If you enjoy this article, see the other most popular articles

If you enjoy this article, see the other most popular articles

If you enjoy this article, see the other most popular articles

Rapid intake and output of data, with control over the scale of the failures

(written by lawrence krubner, however indented passages are often quotes). You can contact lawrence at: lawrence@krubner.com, or follow me on Twitter.

Two new and interesting libraries:

s3-logging:

At first, we used the Hadoop S3 client, which we had used in some lightweight use cases before. Unfortunately, it ended up coping poorly. Each server had a sustained throughput of about 10 megabytes of compressed data per second, and every so often S3 would hiccup and stop accepting data for a few minutes. When this happened, Hadoop’s client would simply buffer the data in-memory until all the memory was exhausted, at which point the process would become non-responsive. That server’s traffic would then spill over onto the other servers, and the process would be repeated.
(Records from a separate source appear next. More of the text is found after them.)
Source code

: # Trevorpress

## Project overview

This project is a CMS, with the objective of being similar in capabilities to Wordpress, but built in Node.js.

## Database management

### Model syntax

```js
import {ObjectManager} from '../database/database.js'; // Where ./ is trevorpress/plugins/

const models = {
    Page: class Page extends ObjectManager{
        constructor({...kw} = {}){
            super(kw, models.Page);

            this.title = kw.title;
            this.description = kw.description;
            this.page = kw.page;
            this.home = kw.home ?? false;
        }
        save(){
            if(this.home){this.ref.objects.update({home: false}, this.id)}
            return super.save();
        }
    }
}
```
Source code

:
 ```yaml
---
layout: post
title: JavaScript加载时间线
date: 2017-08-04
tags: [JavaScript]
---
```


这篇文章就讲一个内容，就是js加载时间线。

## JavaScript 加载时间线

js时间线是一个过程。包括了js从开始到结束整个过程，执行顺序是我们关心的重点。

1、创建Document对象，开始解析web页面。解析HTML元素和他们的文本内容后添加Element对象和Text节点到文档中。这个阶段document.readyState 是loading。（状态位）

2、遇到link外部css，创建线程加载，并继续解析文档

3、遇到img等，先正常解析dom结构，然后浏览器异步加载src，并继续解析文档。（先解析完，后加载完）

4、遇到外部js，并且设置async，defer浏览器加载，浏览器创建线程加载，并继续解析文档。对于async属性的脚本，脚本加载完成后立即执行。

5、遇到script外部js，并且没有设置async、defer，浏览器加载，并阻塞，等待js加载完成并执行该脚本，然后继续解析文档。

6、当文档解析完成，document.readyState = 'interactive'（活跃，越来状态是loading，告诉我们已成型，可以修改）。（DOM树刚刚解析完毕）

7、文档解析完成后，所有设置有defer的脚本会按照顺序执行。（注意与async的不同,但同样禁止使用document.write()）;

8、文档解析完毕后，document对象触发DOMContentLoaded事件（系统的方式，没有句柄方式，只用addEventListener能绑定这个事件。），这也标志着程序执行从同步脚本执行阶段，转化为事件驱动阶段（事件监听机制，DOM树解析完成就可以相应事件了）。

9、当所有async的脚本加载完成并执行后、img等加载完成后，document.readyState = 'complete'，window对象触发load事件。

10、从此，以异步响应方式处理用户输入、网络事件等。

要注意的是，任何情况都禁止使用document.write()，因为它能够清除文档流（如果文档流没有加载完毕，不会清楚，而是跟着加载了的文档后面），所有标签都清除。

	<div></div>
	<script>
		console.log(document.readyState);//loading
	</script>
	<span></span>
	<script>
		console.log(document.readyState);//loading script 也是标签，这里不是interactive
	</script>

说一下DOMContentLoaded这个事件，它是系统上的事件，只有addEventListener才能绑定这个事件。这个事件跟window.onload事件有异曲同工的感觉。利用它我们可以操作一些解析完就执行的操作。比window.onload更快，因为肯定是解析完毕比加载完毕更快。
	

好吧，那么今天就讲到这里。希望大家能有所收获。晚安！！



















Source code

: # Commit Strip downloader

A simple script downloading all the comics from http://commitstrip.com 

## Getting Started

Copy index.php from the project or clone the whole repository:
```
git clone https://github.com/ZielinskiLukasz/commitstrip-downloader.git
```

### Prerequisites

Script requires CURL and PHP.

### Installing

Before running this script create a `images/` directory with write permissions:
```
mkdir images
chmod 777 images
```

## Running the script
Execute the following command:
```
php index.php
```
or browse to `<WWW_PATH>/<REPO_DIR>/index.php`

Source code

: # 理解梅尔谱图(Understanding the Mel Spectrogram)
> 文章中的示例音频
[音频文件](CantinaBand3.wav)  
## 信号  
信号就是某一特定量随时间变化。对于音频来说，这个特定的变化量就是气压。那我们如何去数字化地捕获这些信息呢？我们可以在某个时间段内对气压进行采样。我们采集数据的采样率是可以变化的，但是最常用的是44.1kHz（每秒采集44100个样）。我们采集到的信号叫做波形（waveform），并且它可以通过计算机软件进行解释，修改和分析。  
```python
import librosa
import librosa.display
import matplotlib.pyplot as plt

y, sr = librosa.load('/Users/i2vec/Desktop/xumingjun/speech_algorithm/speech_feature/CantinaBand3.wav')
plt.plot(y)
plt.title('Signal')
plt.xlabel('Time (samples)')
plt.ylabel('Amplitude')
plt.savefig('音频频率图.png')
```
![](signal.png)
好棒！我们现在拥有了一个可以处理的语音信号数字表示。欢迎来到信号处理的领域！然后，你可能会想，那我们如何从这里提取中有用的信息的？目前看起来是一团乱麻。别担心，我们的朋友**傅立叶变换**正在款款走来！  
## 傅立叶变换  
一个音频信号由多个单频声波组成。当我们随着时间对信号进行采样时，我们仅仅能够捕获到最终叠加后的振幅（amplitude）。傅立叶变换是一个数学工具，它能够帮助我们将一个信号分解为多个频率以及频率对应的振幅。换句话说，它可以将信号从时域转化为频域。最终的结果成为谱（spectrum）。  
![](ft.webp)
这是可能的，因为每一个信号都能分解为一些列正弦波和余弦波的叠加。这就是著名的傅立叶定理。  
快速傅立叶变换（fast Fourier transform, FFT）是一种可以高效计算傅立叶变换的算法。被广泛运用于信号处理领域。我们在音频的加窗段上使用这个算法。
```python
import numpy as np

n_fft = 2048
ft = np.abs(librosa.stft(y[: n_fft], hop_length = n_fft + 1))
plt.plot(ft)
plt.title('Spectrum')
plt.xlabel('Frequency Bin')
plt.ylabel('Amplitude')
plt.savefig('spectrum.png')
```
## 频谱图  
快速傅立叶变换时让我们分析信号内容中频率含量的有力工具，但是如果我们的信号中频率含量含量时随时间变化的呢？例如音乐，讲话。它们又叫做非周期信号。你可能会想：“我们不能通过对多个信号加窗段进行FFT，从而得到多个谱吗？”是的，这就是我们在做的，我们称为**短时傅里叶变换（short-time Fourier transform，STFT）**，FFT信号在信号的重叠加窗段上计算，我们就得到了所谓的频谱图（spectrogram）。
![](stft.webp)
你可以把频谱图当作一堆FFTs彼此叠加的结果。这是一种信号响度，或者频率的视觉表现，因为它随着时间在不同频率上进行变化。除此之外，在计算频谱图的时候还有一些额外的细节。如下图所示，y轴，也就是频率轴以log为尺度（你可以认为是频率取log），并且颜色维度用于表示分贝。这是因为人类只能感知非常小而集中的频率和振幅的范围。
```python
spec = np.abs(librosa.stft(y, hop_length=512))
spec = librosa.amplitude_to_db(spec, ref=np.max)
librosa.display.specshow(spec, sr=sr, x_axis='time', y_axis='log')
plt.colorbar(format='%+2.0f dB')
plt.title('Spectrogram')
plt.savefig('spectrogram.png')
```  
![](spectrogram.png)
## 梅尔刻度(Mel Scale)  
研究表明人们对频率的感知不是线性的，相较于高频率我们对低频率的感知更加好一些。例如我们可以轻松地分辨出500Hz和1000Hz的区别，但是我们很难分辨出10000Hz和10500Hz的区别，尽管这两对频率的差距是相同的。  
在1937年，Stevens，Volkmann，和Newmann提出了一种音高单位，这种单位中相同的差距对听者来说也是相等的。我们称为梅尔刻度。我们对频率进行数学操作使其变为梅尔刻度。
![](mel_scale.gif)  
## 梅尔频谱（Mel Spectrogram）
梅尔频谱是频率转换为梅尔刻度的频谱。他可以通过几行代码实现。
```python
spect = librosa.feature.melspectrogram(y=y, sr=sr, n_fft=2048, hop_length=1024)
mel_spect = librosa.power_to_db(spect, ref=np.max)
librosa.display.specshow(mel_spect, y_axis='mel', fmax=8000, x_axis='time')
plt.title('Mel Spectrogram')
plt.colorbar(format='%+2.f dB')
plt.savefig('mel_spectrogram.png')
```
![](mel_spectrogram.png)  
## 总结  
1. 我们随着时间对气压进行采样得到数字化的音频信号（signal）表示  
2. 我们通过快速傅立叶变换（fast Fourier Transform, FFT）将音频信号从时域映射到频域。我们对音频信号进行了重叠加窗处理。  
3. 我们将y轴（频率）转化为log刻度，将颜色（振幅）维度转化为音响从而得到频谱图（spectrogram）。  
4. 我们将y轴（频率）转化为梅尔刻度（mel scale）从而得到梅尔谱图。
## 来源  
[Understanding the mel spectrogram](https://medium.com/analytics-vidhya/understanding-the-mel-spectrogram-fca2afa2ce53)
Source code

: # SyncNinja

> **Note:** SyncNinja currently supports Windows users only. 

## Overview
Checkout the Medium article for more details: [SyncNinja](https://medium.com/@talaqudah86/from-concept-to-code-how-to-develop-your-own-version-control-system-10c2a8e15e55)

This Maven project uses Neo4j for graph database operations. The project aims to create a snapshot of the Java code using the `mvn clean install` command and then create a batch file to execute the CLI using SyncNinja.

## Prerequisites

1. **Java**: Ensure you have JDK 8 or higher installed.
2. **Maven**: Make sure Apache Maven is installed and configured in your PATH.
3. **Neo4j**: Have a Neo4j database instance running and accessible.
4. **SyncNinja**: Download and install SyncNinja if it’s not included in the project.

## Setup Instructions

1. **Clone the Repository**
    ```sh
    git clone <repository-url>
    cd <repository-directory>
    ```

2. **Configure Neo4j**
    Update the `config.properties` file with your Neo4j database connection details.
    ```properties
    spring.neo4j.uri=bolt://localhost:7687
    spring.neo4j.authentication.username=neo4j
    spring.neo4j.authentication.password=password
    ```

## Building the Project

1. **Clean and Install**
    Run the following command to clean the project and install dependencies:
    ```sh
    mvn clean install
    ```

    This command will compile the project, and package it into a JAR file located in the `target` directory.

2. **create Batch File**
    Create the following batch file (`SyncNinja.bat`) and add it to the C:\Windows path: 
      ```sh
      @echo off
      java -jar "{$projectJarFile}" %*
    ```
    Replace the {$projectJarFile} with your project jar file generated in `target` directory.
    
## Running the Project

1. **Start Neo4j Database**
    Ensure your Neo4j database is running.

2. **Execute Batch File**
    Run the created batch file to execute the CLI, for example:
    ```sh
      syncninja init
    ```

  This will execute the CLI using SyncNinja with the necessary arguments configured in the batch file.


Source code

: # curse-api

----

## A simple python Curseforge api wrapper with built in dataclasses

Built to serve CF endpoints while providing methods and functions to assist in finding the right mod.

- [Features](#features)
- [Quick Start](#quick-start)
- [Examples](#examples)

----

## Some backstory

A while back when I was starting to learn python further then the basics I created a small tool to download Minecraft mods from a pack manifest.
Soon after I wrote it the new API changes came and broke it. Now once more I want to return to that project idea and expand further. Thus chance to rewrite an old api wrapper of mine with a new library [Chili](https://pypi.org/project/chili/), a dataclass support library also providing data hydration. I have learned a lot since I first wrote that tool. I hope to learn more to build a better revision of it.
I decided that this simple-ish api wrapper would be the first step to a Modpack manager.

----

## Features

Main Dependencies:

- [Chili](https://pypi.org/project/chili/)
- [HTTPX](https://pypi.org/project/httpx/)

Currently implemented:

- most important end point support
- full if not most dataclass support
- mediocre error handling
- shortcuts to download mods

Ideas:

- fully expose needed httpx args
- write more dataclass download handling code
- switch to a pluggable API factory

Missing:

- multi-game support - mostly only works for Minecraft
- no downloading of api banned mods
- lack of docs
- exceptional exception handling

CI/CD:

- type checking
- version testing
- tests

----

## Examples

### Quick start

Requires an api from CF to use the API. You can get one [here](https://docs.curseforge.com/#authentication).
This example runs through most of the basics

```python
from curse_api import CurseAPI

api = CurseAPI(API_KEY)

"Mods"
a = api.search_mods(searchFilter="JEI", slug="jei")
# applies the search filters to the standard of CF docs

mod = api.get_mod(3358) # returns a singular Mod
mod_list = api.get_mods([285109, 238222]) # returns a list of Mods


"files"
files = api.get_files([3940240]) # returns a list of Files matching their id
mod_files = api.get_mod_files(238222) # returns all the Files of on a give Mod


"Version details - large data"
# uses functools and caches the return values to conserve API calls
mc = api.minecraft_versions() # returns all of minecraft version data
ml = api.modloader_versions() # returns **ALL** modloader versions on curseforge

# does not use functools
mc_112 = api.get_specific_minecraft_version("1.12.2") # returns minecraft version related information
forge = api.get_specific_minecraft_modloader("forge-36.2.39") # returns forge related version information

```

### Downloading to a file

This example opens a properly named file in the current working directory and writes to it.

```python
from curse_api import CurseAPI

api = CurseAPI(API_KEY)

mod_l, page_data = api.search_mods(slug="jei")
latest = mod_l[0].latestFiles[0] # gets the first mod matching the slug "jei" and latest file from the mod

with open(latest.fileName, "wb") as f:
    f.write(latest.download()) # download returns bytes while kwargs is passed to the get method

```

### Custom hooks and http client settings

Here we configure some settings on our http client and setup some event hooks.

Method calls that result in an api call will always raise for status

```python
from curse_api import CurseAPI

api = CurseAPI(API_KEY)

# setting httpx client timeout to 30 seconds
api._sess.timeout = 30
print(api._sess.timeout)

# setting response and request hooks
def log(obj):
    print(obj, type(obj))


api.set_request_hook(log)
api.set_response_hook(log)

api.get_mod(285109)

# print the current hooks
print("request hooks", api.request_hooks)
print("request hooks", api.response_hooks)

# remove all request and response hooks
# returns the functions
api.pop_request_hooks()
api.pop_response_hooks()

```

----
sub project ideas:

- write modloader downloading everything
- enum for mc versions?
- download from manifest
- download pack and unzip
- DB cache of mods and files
…So in addition to minimizing overhead, s3-journal writes entries to disk in batches constrained by the number of entries, the maximum time allowed to elapse between the first to last entry, or both. These entries are written and then read out as a single binary blob, allowing us a high effective throughput measured in entries/sec without saturating the throughput of the disk controller. The downside to this, obviously, is the same as with the previous client: data buffered in memory may be lost forever. However, the issue with the other client was less that any data could be lost, but rather that the amount of data that could be lost was unbounded. By exposing parameters for how often s3-journal flushes to disk, people using the library can find their own golden mean between throughput and durability.

riffling:

There exist today a surprising number of in-process key/value stores, including LevelDB, LMDB, RocksDB, and many others. Each of these provides some variation on the “database as library” use case, where a process needs to persist and look up certain values by key. Our first version took LevelDB, which had decent Java bindings, added some background syncing logic, and wrapped an HTTP server around it.

At first, this worked quite well. Starting from an empty initial state, we were able to quickly populate the database, all the while maintaining an impressively low latency on reads. But then the size of the database exceeded the available memory.

LevelDB uses memory-mapping to keep its index files in memory regions that can be quickly accessed by the process. However, once the size of the memory-mapped regions exceed the available memory, some will be evicted from memory, and only refetched if the region is accessed again. This works well if only some of the regions are “hot” – they can stay in memory and the others can be lazily loaded on demand. Unfortunately, our data had a uniform access pattern, which meant that regions were being continuously evicted and reloaded.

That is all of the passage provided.